No recuerdo si sujetaba las piernas o las manos de la pobre criatura, que se le ponían los ojos en blanco, aprisionada contra la mesa, y se desmayaba durante segundos intermitentes con la boca llena de jarabe.
Cuando salí de allí, me fui a la calle más cercana y tuve un ataque de ansiedad. Dos compañeras me asistieron en ese momento, con todo su cariño y su buena intención. Hasta que una de ellas me dijo «es que tienes que ser más fuerte».
Ahí, mi mente hizo clic. ¿Más fuerte? ¿Eso era tener fortaleza de carácter, soportar el terror cada día y participar en la agonía de animales que luego me acercaba a alimentar ya abrazar? Ahí fue cuando mi mente y mi emocional entraron en consonancia y supe que me tenía que ir.
perdóname
A dia de hoy, estoy en paz con mis decisiones. La fortaleza, para mí, fue tener que enfrentarme a trabajar entre gritos de agonía, asumirlo como mío y no esconderlo tras cortinas de convencionalismos y conformismo. Estaba aterrorizada, triste, angustiada y muy enfadada. Y lo experimenté sin anestesia desde el principio hasta el final.

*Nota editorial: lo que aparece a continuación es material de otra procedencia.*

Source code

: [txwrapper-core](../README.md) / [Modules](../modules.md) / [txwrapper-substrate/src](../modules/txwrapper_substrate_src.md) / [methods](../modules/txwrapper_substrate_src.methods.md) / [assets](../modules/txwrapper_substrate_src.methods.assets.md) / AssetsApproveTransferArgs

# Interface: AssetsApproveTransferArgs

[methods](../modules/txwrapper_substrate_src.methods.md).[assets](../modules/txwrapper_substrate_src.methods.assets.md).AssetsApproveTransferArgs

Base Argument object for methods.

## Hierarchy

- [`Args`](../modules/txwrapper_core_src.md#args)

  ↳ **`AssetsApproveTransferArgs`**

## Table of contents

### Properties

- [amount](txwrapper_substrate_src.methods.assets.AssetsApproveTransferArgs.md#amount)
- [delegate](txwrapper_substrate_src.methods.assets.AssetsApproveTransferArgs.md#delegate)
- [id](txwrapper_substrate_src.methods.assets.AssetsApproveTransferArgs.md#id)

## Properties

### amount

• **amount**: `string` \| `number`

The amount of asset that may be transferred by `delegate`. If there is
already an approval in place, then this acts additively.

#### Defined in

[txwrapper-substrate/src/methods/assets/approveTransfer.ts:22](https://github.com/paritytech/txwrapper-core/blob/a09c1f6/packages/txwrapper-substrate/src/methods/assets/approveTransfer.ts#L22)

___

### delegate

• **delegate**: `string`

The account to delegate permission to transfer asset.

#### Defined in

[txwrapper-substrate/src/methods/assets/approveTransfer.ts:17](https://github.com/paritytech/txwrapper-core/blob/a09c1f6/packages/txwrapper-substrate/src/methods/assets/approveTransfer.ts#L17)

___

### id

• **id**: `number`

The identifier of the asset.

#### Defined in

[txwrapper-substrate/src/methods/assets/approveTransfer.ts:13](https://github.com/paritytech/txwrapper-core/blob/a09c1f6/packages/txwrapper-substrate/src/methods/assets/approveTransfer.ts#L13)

Creo, y lo hago desde la humildad, que no todo el mundo es capaz de asumir las consecuencias. Aun tiempo después de irme de allí, seguía soñando que tenía demasiadas cubetas de ratas para cambiar o que detenía eutanasias para llevarme a los perros. He tenido ataques de llanto arrepentidos durante meses y no soy capaz de ver ni una sola imagen de laboratorios con animales dentro sin sufrir un ataque de ansiedad.
Ahora, aunque consiguió reconciliarme conmigo mismo, cargo un peso sobre las espaldas. Todavía no logro expresar esta experiencia y lograr que quienes me escuchan sientan lo que yo he sentido dentro de esa película de terror que no se puede pausar.
Y, sobre todo, me pesa no haber abierto todas las jaulas el último día que pasé en ese sitio. A todos aquellos que conocí tras los barrotes, que me lamían las manos y se subían en mi hombro mientras les cambiaba la cubeta, les pido perdón, pues me rendí y les abandoné porque yo sí podía huir. Espero que vuestro sufrimiento haya terminado.